Early on, I was aware that service with the UGRR was illegal. The highest court of the land had spoken... a number of times. Local lack of enforcement of the onorous federal statutes was essentially "nullification" -- which we didn't like when the South invoked it. People would participate at their calculated peril... but were undeterred nonetheless, sustained by something transcendant however perceived and described.

So, a doctrine of justifiable/necessary righteous and selfless Civil Disobedience evolved (thanks, Thoreau, for the phrase!) -- for some, a gut impulse toward justice, for others a well-reasoned discourse into natural, civil, constitutional, and ecclesiastical law. One of the favorite papers I ever did in seminary (I would have to work on putting my hands on it... but maybe I will when I enter my Dotage) was about the development and expression of "Higher Law" thought and action in response to the Fugitive Slave Law of 1850, and the court enforcements of it right up to Dred Scot. I discerned (as I roughly remember it now) at least 4 different lines of argument which otherwise law-abiding citizens invoked in justifying their defiance of duly-enacted federal legislation. (Some, like Garrison, simply the whole federal Constitutional system -- "a league with death and a covenant with hell" -- which supported and weakly regulated a slave regime, and sought to undercut its legitimacy.)

By the way, my primary resources on this were the ancient archives in the basement of the tower at Chicago Theological Seminary: the records of the American Board for Home Missions. They had dozens if not hundreds of printed sermons by Congregationalist ministers, who led the charge on this publically (while Quakers just carried it out quietly and, for the most part, not making a big fuss.) CTS was founded by the First Congregational Church, whose grafitti by its opponents branded it "[Philo] Carpenter's Nigger Church" -- because of their active participation in getting the newly liberated on boats to Canada, once the'd made their way being handed off from Quakers & Congregationalists throughout Illinois. I have a friend near LaSalle-Peru whose family intermarried among those two faiths, undoubtedly going back to their common collaboration around the Princeton, IL, area -- home to a brother of the martyred printer from Alton.

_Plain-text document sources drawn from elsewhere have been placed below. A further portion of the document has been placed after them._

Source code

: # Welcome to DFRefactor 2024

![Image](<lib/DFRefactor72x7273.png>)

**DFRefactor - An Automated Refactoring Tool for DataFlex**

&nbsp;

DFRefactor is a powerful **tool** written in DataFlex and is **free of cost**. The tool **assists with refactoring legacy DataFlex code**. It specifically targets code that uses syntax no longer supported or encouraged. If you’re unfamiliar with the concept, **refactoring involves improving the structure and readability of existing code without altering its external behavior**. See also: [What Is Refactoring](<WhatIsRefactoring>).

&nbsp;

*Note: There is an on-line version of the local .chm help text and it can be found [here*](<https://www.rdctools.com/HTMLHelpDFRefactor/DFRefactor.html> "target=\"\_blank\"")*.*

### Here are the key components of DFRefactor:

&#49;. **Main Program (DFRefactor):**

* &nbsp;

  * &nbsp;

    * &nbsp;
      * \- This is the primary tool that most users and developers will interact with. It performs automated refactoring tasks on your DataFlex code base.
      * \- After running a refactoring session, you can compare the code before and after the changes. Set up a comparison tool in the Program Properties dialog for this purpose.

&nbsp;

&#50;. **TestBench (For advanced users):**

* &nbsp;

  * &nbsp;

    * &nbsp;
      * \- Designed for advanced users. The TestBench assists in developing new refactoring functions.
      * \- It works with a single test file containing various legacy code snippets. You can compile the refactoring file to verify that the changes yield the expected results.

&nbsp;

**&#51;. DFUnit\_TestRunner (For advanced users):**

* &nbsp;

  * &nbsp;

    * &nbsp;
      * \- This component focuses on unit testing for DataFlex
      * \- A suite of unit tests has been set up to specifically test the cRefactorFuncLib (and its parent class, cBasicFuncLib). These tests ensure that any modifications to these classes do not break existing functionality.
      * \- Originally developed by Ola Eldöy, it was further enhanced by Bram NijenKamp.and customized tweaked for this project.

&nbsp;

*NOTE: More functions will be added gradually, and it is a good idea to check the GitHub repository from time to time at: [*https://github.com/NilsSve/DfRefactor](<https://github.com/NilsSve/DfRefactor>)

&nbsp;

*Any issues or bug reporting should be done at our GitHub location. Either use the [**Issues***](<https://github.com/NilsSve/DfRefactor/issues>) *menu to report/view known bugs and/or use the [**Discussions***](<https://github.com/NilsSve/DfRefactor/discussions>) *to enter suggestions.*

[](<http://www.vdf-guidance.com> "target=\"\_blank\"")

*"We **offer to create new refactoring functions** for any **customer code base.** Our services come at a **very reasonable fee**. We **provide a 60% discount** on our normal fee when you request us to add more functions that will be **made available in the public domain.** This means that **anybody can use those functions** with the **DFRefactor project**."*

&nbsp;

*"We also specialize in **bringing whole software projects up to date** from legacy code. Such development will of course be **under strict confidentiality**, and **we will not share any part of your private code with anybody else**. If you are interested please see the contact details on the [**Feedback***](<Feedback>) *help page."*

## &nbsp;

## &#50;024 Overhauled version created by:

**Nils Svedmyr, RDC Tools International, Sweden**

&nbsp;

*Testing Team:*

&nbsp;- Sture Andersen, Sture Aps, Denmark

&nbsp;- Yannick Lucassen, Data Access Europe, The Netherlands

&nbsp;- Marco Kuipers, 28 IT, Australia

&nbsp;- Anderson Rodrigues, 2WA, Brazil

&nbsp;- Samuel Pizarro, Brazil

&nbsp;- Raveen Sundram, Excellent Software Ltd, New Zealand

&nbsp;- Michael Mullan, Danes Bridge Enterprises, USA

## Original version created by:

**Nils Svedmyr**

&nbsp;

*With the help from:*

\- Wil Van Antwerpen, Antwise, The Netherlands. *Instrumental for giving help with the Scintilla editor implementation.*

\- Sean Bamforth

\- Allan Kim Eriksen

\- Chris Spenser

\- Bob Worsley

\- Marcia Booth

-- The "Higher Law" could be Natural Law, with both classical and medieval antecedents (Aristotle & Thomas). Everyone has an innate desire for freedom; slavery is an unnatural state. The human spirit is its own testament, found in each of us, toward the need to oppose slavery with every fiber of our being.

--It could be Common Law. In English jurisprudence (and some other European powers as well) once a slave set foot on free land, he was thereafter forever free. The "slave power" could not with impunity impose its despicable system on free men in a free land. Especially with the newfound democracy which northerners felt they had against the southern aristocratic tradition, the opposition was intense to having agents of a hostile, foreign, oppressive power come into OUR TOWNS and demand the cooperation of OUR SHERIFF, etc. And in the civil law realm, there were clear statutory enactments in direct opposition to the federal pro-slavery legislation -- so a case could at least be argued cogently in front of judges (who are frequently, of course, swayed by political climates and aspirations.)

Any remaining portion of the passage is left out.